Overview

Heuritech is a French AI and computer vision company that has developed a fashion trend forecasting and product planning tool for brands and retailers in the fashion industry. The platform uses artificial intelligence and deep learning algorithms to analyze consumer behavior, track fashion trends in real-time, and predict product demand with high accuracy. This data-driven design tool supports sustainable fashion practices by reducing overproduction, minimizing inventory waste, and enabling more informed, demand-based planning.

Benefits
Benefits

Reduces overproduction and waste, improves forecasting accuracy, supports agile and sustainable design, enhances profitability.

Limitations
Limitations

Requires access to digital consumer data, less effective for niche or non-digital markets.

Challenges
Challenges

Data privacy concerns, initial setup and integration costs, and need for training in AI-based decision-making.

Technology / Solution Details

Scope-of-improvement Scope of improvement

Handling Surplus Products

Operation and Application Requirement

The technology operates via cloud-based AI models that process vast amounts of visual and behavioural data from e-commerce, social media, and retail channels. The system is easily integrated into a brand’s existing product development and supply chain management systems and can be scaled for both mid-sized and global fashion enterprises. It requires no major infrastructure overhaul, making it a cost-effective and efficient solution for fashion forecasting and planning.

Preventing Surplus and Waste Products

By providing accurate trend insights and demand forecasts, the technology helps align production with actual market needs, reducing unsold stock and fabric waste. It also supports faster design cycles and smaller production runs, which lower the environmental impact of fashion manufacturing. This tool is a key enabler of sustainable and agile fashion systems, promoting resource efficiency and waste reduction.

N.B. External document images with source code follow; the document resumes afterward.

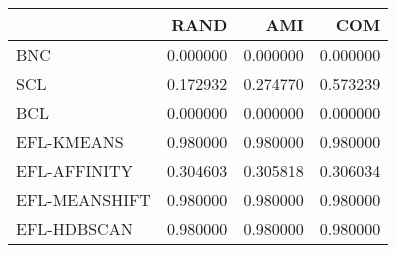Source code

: \begin{tabular}{lrrr}
\toprule
 & RAND & AMI & COM \\
\midrule
BNC & 0.000000 & 0.000000 & 0.000000 \\
SCL & 0.172932 & 0.274770 & 0.573239 \\
BCL & 0.000000 & 0.000000 & 0.000000 \\
EFL-KMEANS & 0.980000 & 0.980000 & 0.980000 \\
EFL-AFFINITY & 0.304603 & 0.305818 & 0.306034 \\
EFL-MEANSHIFT & 0.980000 & 0.980000 & 0.980000 \\
EFL-HDBSCAN & 0.980000 & 0.980000 & 0.980000 \\
\bottomrule
\end{tabular}
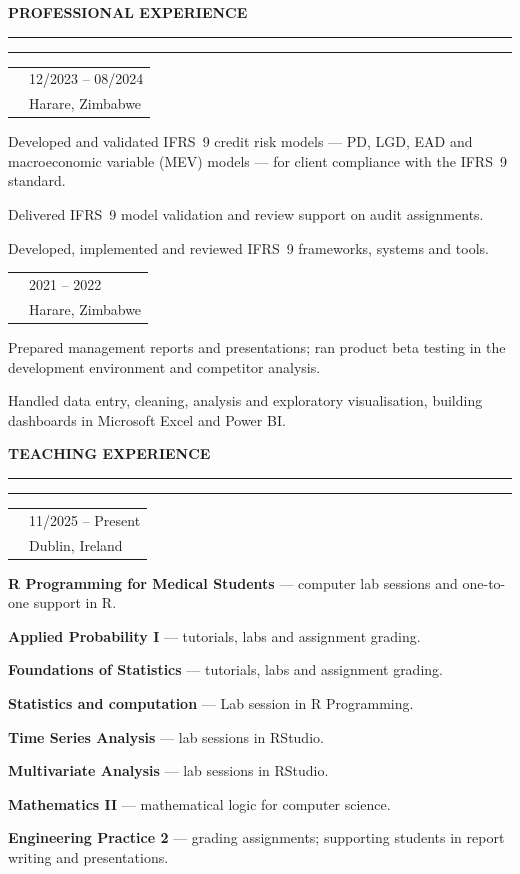 \documentclass[a4paper,10pt]{article}
\makeatletter
\newcommand{\cvsection}[1]{%
  \par\penalty-180\vspace{0.95em}%
  {\bfseries\fontsize{11.5}{12}\selectfont\color{cvblue}\MakeUppercase{#1}}%
  \par\nobreak\nointerlineskip\vspace{0.52em}%
  \noindent\textcolor{cvlime}{\rule{2.4em}{1.6pt}}%
  \textcolor{cvmist}{\rule{\dimexpr\textwidth-2.4em\relax}{1.6pt}}%
  \par\nobreak\nointerlineskip\vspace{0.42em}\nobreak%
}
\newcommand{\cventry}[4]{%
  \par\vspace{0.42em}\nointerlineskip
  \noindent\begin{tabularx}{\textwidth}{@{}>{\raggedright\arraybackslash}X@{\hspace{1em}}>{\raggedleft\arraybackslash}p{0.30\textwidth}@{}}
    {\bfseries\color{cvnavy}#1} & {\small\color{cvslate}#3}\\
    {\small\itshape\color{cvblue}#2} & {\small\color{cvslate}#4}\\
  \end{tabularx}%
  \par\nointerlineskip\vspace{0.10em}\nopagebreak%
}
\makeatother
\begin{document}
\cvsection{Professional Experience}

\cventry{Quantitative Risk Analyst}{EY Zimbabwe}{12/2023 -- 08/2024}{Harare, Zimbabwe}
\begin{cvitems}
  \item Developed and validated IFRS~9 credit risk models --- PD, LGD, EAD and macroeconomic variable (MEV) models --- for client compliance with the IFRS~9 standard.
  \item Delivered IFRS~9 model validation and review support on audit assignments.
  \item Developed, implemented and reviewed IFRS~9 frameworks, systems and tools.
\end{cvitems}

\cventry{Reporting Analyst (Intern)}{EcoCash Holdings --- Product Solutions \& Operations Management}{2021 -- 2022}{Harare, Zimbabwe}
\begin{cvitems}
  \item Prepared management reports and presentations; ran product beta testing in the development environment and competitor analysis.
  \item Handled data entry, cleaning, analysis and exploratory visualisation, building dashboards in Microsoft Excel and Power BI.
\end{cvitems}

\cvsection{Teaching Experience}

\cventry{Teaching Assistant \& Demonstrator}{Trinity College Dublin}{11/2025 -- Present}{Dublin, Ireland}
\begin{cvitems}
  \item \textbf{R Programming for Medical Students} --- computer lab sessions and one-to-one support in R.
  \item \textbf{Applied Probability I} --- tutorials, labs and assignment grading.
  \item \textbf{Foundations of Statistics} --- tutorials, labs and assignment grading.
  \item \textbf{Statistics and computation} --- Lab session in R Programming.
  \item \textbf{Time Series Analysis} --- lab sessions in RStudio.
  \item \textbf{Multivariate Analysis} --- lab sessions in RStudio.
  \item \textbf{Mathematics II} --- mathematical logic for computer science.
  \item \textbf{Engineering Practice 2} --- grading assignments; supporting students in report writing and presentations.
  
\end{cvitems}
\end{document}
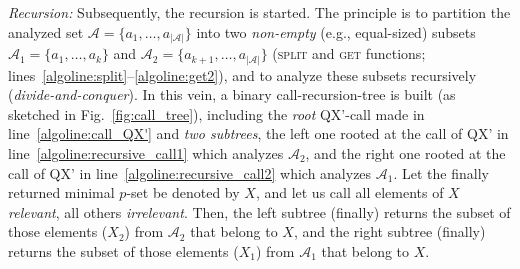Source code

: \documentclass[]{elsarticle}
\newcommand{\ma}{\mathcal{A}}
\begin{document}
	\noindent \emph{Recursion:} Subsequently, the recursion is started. The principle is to partition the analyzed set $\ma = \{a_1,\dots,a_{|\ma|}\}$ into two \emph{non-empty} (e.g., equal-sized) subsets $\ma_1 = \{a_1,\dots,a_k\}$ and $\ma_2=\{a_{k+1},\dots,a_{|\ma|}\}$ (\textsc{split} and \textsc{get} functions; lines~\ref{algoline:split}--\ref{algoline:get2}), and to analyze these subsets recursively (\emph{divide-and-conquer}). In this vein, a binary call-recursion-tree is built (as sketched in Fig.~\ref{fig:call_tree}), including the \emph{root} QX'-call made in line~\ref{algoline:call_QX'} and \emph{two subtrees}, the left one rooted at the call of QX' in line~\ref{algoline:recursive_call1} which analyzes $\ma_2$, and the right one rooted at the call of QX' in line~\ref{algoline:recursive_call2} which analyzes $\ma_1$.
	Let the finally returned minimal $p$-set be denoted by $X$, and let us call all elements of $X$ \emph{relevant}, all others \emph{irrelevant}.
	Then, the left subtree (finally) returns the subset of those elements ($X_2$) from $\ma_2$ that belong to $X$, and the right subtree (finally) returns the subset of those elements ($X_1$) from $\ma_1$ that belong to $X$. 
\end{document}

Practical Applications and Case Sharing

The technology has been used by leading fashion brands and retailers to optimize their collections and reduce markdowns and overstock. In one case study, a mid-sized European apparel brand reduced its overproduction by 30% and increased sell-through rates by 25% by using the trend forecasting and product planning insights. The data-driven approach allowed the brand to produce only what was needed, significantly cutting down on textile waste and excess inventory.

Application Tips

The AI-powered forecasting tool is a powerful solution for sustainable design and production. Its ability to minimize waste by aligning supply with demand makes it an asset for fashion enterprises seeking to reduce their environmental impact while maintaining commercial viability.